Sampling from a Data Frame in Pandas. How to do it?

G

gadzhi152016-02-09 00:57:56

Python

gadzhi15, 2016-02-09 00:57:56

There is some data frame. The columns contain: First Name and Last Name, Age, Gender. I need to find out which name is more common in females. Created a new data frame and entered into it only those names that have F in the age field. The data frame turned out as follows:
Nasser, Mrs. Nicholas (Adele Achem)
Sandstrom, Miss.

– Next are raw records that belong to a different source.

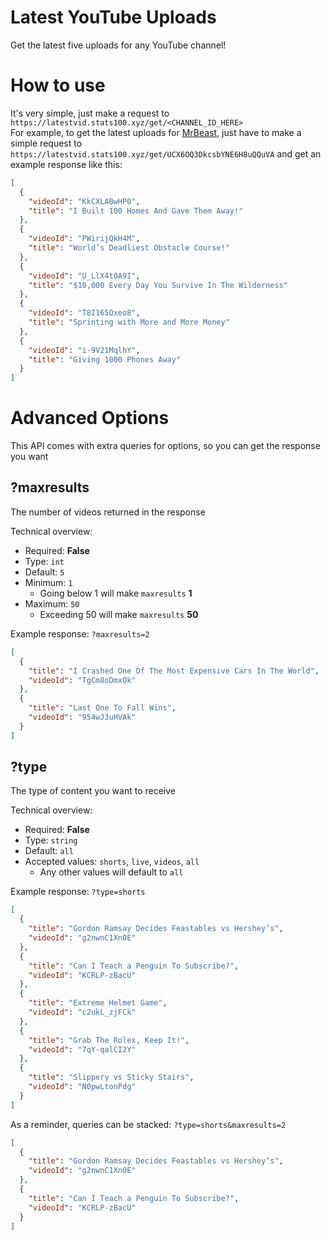 # Latest YouTube Uploads

Get the latest five uploads for any YouTube channel!

# How to use

It's very simple, just make a request to `https://latestvid.stats100.xyz/get/<CHANNEL_ID_HERE>`  
For example, to get the latest uploads for [MrBeast](https://youtube.com/@mrbeast), just have to make a simple request to `https://latestvid.stats100.xyz/get/UCX6OQ3DkcsbYNE6H8uQQuVA` and get an example response like this:

```json
[
  {
    "videoId": "KkCXLABwHP0",
    "title": "I Built 100 Homes And Gave Them Away!"
  },
  {
    "videoId": "PWirijQkH4M",
    "title": "World’s Deadliest Obstacle Course!"
  },
  {
    "videoId": "U_LlX4t0A9I",
    "title": "$10,000 Every Day You Survive In The Wilderness"
  },
  {
    "videoId": "T8I165Qxeo8",
    "title": "Sprinting with More and More Money"
  },
  {
    "videoId": "i-9V21MqlhY",
    "title": "Giving 1000 Phones Away"
  }
]
```

# Advanced Options

This API comes with extra queries for options, so you can get the response you want

## ?maxresults

The number of videos returned in the response

Technical overview:

- Required: **False**
- Type: `int`
- Default: `5`
- Minimum: `1`
  - Going below 1 will make `maxresults` **1**
- Maximum: `50`
  - Exceeding 50 will make `maxresults` **50**

Example response: `?maxresults=2`

```json
[
  {
    "title": "I Crashed One Of The Most Expensive Cars In The World",
    "videoId": "TgCm8oDmxOk"
  },
  {
    "title": "Last One To Fall Wins",
    "videoId": "954wJ3uHVAk"
  }
]
```

## ?type

The type of content you want to receive

Technical overview:

- Required: **False**
- Type: `string`
- Default: `all`
- Accepted values: `shorts`, `live`, `videos`, `all`
  - Any other values will default to `all`

Example response: `?type=shorts`

```json
[
  {
    "title": "Gordon Ramsay Decides Feastables vs Hershey’s",
    "videoId": "g2nwnC1Xn0E"
  },
  {
    "title": "Can I Teach a Penguin To Subscribe?",
    "videoId": "KCRLP-zBacU"
  },
  {
    "title": "Extreme Helmet Game",
    "videoId": "c2ukL_zjFCk"
  },
  {
    "title": "Grab The Rolex, Keep It!",
    "videoId": "7qY-qalCI2Y"
  },
  {
    "title": "Slippery vs Sticky Stairs",
    "videoId": "N0pwLtonPdg"
  }
]
```

As a reminder, queries can be stacked: `?type=shorts&maxresults=2`

```json
[
  {
    "title": "Gordon Ramsay Decides Feastables vs Hershey’s",
    "videoId": "g2nwnC1Xn0E"
  },
  {
    "title": "Can I Teach a Penguin To Subscribe?",
    "videoId": "KCRLP-zBacU"
  }
]
```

Marguerite Ruth
Bonnell, Miss. Elizabeth
Vestrom, Miss. Hulda Amanda Adolfina
As I understand it, the name comes after the words Miss or Mrs. Now there's a problem that I can't solve. How to delete the words and characters before the name in the "First and Last Name" column in the rows? Tried with str.lstrip and str.rstrip but it doesn't work.
PS Task from the course on Casera

Reply

Answer the question

In order to leave comments, you need to log in

2 answer(s)

V

Vladimir Olohtonov, 2016-02-09
@gadzhi15

Not certainly in that way. Name - the first word after "Miss", "Mrs" if there are no parentheses in the string.
In general, the easiest option for this task is to throw everything out to the point, and see which words are more, without understanding the name or not.
It is enough to assume that the most common first name occurs more often than the most common last name :)
Something like:

female_names = ['Nasser, Mrs. Nicholas (Adele Achem)', 'Sandstrom, Miss. Marguerite Rut', 'Bonnell, Miss. Elizabeth']
names = {}
for name in female_names:
    for word in a.split('.')[1].replace('(', '').replace(')', '').split():
        names.setdefault(word)
        names[word] += 1

M

Mark Adams, 2016-03-16
@ilyakmet

Shitty code, but it works.

import pandas

data = pandas.read_csv('titanic.csv', index_col='PassengerId')
data2 = data[data.Sex == 'female']['Name']


C = []
for i in data2:
  if '(' in i:
    if ')' in i.split('(')[1].split(' ')[0]:
      C.append(i.split('(')[1].split(' ')[0].split(')')[0])
    else:
      C.append(i.split('(')[1].split(' ')[0])

  else:
    C.append(i.split('. ')[1].split(' ')[0])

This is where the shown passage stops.